One of my personal tenants of my faith has been to "die unto yourself everyday". Which I interpret to mean that every morning I must rise out of bed being humbled and needing to be aware of how much I don't know about how much I do not know. In my marriage, my mothering, my faith, and the world around me.
My frustration on my path in Quakerism is this struggle to accept that the current Quaker think ( At least in PYM) is that "We are the best. We have all the answers and everyone else is uneducated in the truth. Might it be that there is still a large group of people who DO NOT think this way and would rather see our meetings open to the idea that we are worse off now in our understanding of our direction than we have ever been.
Today a Clerk of a committee reached out to me to help promote their project. I KNOW that the current way it is being presented is divisive, uninformed, pretentious and just plain exclusionary, but that isn't what they want. They want me to be a "yes man" So I am lost. I am lost to figuring out what to do. I want to help. But actually help them. Not just work their ideas how they want because "They know they are right" On the other hand I want to feel "worthy" enough to be included. That doesn't sit right with me.
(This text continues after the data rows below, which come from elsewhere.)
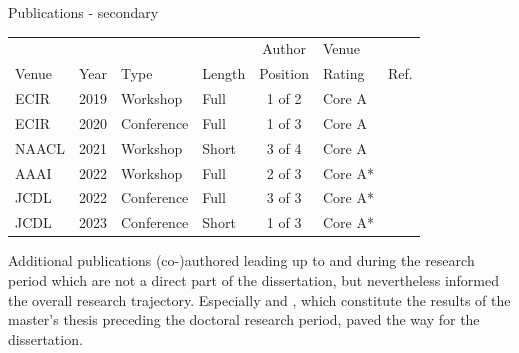 \documentclass[en,16:9,smallfoot]{sdqbeamer}
\begin{document}
   \begin{frame}{Publications - secondary}
    \begin{table}
    \centering
      \begin{tabular}{llllclr}
        \hline
        \ & \ & \ & \ & Author & Venue & \ \\
        Venue & Year & Type & Length & Position & Rating & Ref. \\
        \hline
        ECIR & 2019 & Workshop & Full & 1 of 2 & Core A & \cite{Saier2019} \\
        ECIR & 2020 & Conference & Full & 1 of 3 & Core A & \cite{Saier2020a} \\
        NAACL & 2021 & Workshop & Short & 3 of 4 & Core A & \cite{Krause2021} \\
        AAAI & 2022 & Workshop & Full & 2 of 3 & Core A* & \cite{Shapiro2022} \\
        JCDL & 2022 & Conference & Full & 3 of 3 & Core A* & \cite{Nishioka2022} \\
        JCDL & 2023 & Conference & Short & 1 of 3 & Core A* & \cite{Saier2023cocon} \\
        \hline
        \end{tabular}
    \end{table}

    Additional publications (co-)authored leading up to and during the research period which are not a direct part of the dissertation, but nevertheless informed the overall research trajectory. Especially \cite{Saier2019} and \cite{Krause2021}, which constitute the results of the master's thesis preceding the doctoral research period, paved the way for the dissertation.
   \end{frame}
\end{document}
Quakers DO have a well deserved reputation for moving in the right direction BUT I am very worried they are landing right in the middle of Idolism. It is one thing to take on the mantle of the work done by those that have come before. But it is entirely another to assume that we now hold all of the "correct" and "true" knowledge. Pride goes before a fall. We all best spend some time thinking of that before it is too late.
Quakers MUST take on an influx of new people and ideas if they have any hope of survival.
So first I would ask all of my fellow Quakers to hold me in the light and ask for God to speak to my condition and guide me.
Secondly I am interested to hear others tell their own stories about when Quakerism had collided with your own messages from God and what steps you took to reconcile that. I am open to all of it. And I have faith that someone will speak through God to me.
I see Quakers collectively as mostly bumbling, well-intentioned, but somewhat clueless.
What hardens a Friend in a good way, in the sense of developing discipline, is to wear that Quaker badge (which raises expectations) and then take on real challenges in collusion (I use the word advisedly) with non-Quakers.
Given we're a small and esoteric sect (I'm proud of that, no change needed), it's our networking with non-Quakers that defines us and our future.
AFSC has been one vehicle for that hardening but certainly not the only one. WILPF and PSR come to mind, as organizations wherein our Quaker household overlaps these others.